In my final essay of 2007, I write about how this field of knowledge -- the knowledge accumulated through the everyday experience of relational life, as well as compassionate spiritual traditions -- can help us conceptualize the grounding principles of a different kind of political culture (The Caring Society).
There are caring people in every society, but not all societies are caring societies -- and one important element separating caring societies from uncaring ones is how well public policies satisfy the combined goals of promoting economic growth, reducing disparities in well-being, and fostering human development. In the last fifty years, the United States has done a bang-up job of stimulating economic growth, yet has failed miserably at assuring equal access to the services, opportunities, wages, and resources required for a baseline level of well-being. For example, the US is missing a specific set of health, labor, and social insurance policies that promote the financial security of working families and the healthy development of children -- policies such as universal health care, paid parental leave, and a minimum number of paid sick days. That may be changing soon, however, if any of the leading Democratic candidates wins the next Presidential election. Hillary Clinton, Barack Obama, and John Edwards have all announced plans to help Americans reconcile work and family; this month's edition includes a commentary on their respective plans, and a side-by-side comparison of the candidates' proposals.

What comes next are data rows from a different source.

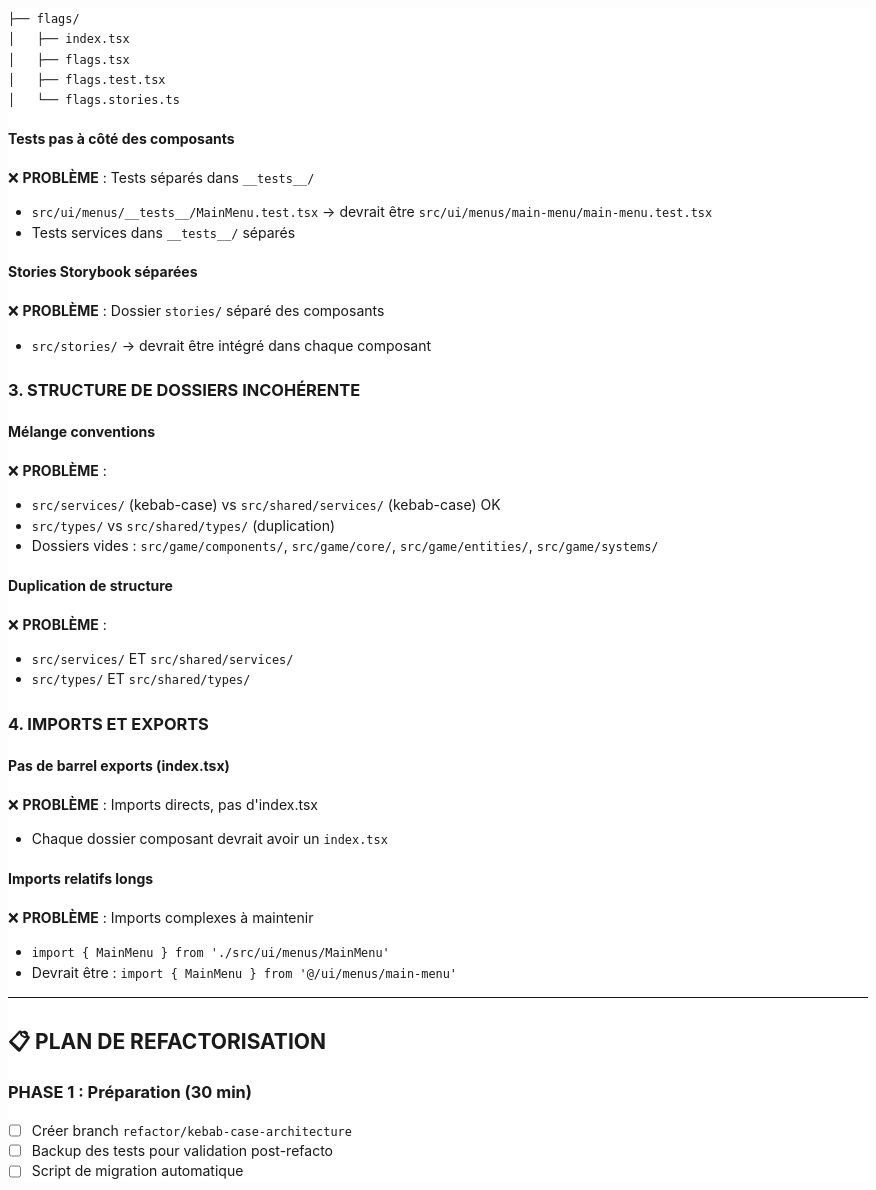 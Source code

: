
 ```
├── flags/
│   ├── index.tsx
│   ├── flags.tsx
│   ├── flags.test.tsx
│   └── flags.stories.ts
```

#### **Tests pas à côté des composants**
❌ **PROBLÈME** : Tests séparés dans `__tests__/`
- `src/ui/menus/__tests__/MainMenu.test.tsx` → devrait être `src/ui/menus/main-menu/main-menu.test.tsx`
- Tests services dans `__tests__/` séparés

#### **Stories Storybook séparées**
❌ **PROBLÈME** : Dossier `stories/` séparé des composants
- `src/stories/` → devrait être intégré dans chaque composant

### 3. **STRUCTURE DE DOSSIERS INCOHÉRENTE**

#### **Mélange conventions**
❌ **PROBLÈME** : 
- `src/services/` (kebab-case) vs `src/shared/services/` (kebab-case) OK
- `src/types/` vs `src/shared/types/` (duplication)
- Dossiers vides : `src/game/components/`, `src/game/core/`, `src/game/entities/`, `src/game/systems/`

#### **Duplication de structure**
❌ **PROBLÈME** :
- `src/services/` ET `src/shared/services/`
- `src/types/` ET `src/shared/types/`

### 4. **IMPORTS ET EXPORTS**

#### **Pas de barrel exports (index.tsx)**
❌ **PROBLÈME** : Imports directs, pas d'index.tsx
- Chaque dossier composant devrait avoir un `index.tsx`

#### **Imports relatifs longs**
❌ **PROBLÈME** : Imports complexes à maintenir
- `import { MainMenu } from './src/ui/menus/MainMenu'`
- Devrait être : `import { MainMenu } from '@/ui/menus/main-menu'`

---

## 📋 **PLAN DE REFACTORISATION**

### **PHASE 1 : Préparation (30 min)**
- [ ] Créer branch `refactor/kebab-case-architecture`
- [ ] Backup des tests pour validation post-refacto
- [ ] Script de migration automatique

Also in this month's Features section: in Camping While Black, first-time contributor Deb Pleasants writes about the impact of racism across three generations of her African American family. In Essays, Monica Crumback writes about her delight -- and self-doubts -- prompted by her daughter's passion for all things Batman at an age when other little girls are preoccupied with princesses, princesses, and more princesses (Girl + Bat = Happy). Returning writer Shannon Hyland-Tassava muses on the subtleties of negotiating the sharing part of shared parenting, and Erica Etelson has something pointed to say about the mainstream parenting magazine industry.
In Opinion & Commentary, Megan Beyer writes about her famous look-alike, Hillary Clinton, as a political figure and Presidential contender -- and why she's supporting another candidate. And in Books, regular contributor Sarah Werthan Buttenwieser reviews a new anthology about the intricacies of women's reproductive experiences ("Choice: True Stories of Birth, Contraception, Infertility, Adoption, Single Parenthood and Abortion," edited by Karen E. Bender and Nina de Gramont). Don't forget to check out the Get Active page for new calls for proposals and conference listings, including information about the National Association of Mothers Centers Mothers '08 Conference.
In this month's Noteworthy, you'll find the usual roundup of research summaries and links to notable news and commentary from around the World Wide Web. Reports published in the last month seem to be mostly of the bad news variety: New studies by Demos and the Economic Mobility Project report on the economic insecurity of middle-class families and the trend toward neutral or negative income mobility for American families across generations. A critical report on the over-representation of African American children in the US foster care system -- released by the Government Accountability Office earlier this year -- is now available online. And a recent survey by the American Psychological Association found that work, money, and parenting are a major source of stress for American adults, with two-thirds of working parents reporting that work demands interfering with family responsibilities is a significant cause of stress. Also in Noteworthy, highlights and recommendations from a new international study on the relationship between work-life reconciliation policies and variations in maternal employment, fertility rates, child poverty, and other social indicators in OECD countries. Plus the usual sampling of links to interesting and informative articles on work & family, motherhood & mothering, women's issues, and reproductive health.
For readers who missed last month's announcement, there are changes in store for the MMO in 2008, starting with the addition of a weekly blog, which is scheduled to launch in mid-January. The web magazine will shift to publishing six times a year, with the first 2008 edition -- on Pregnancy and Childbirth -- appearing in late February (deadline for submissions is February 1). The full 2008 Editorial Calendar with submission deadlines and topics for the coming year is now available (in .pdf). I hope every reader will download a copy and consider submitting an essay, commentary, or review in the months ahead. As always, visit the Submissions page for more information, or email email@example.com.
Since there's no shortage of good reading in this edition, I will not distract you further by ruminating on the past year and what lies ahead. Suffice to say, the world is changing. And I believe there's a good chance that if we work together, we can move things in a better direction than the one we're headed in right now.
Thanks to all our contributors, past and present -- without your voices, the MMO would be a pale shadow of what it is today. For you, I imagine a better world. And I promise to keep fighting for it.
May love, joy, and shared prosperity come to you in the New Year. And may our leaders govern with humility and compassion by staying to the path of justice.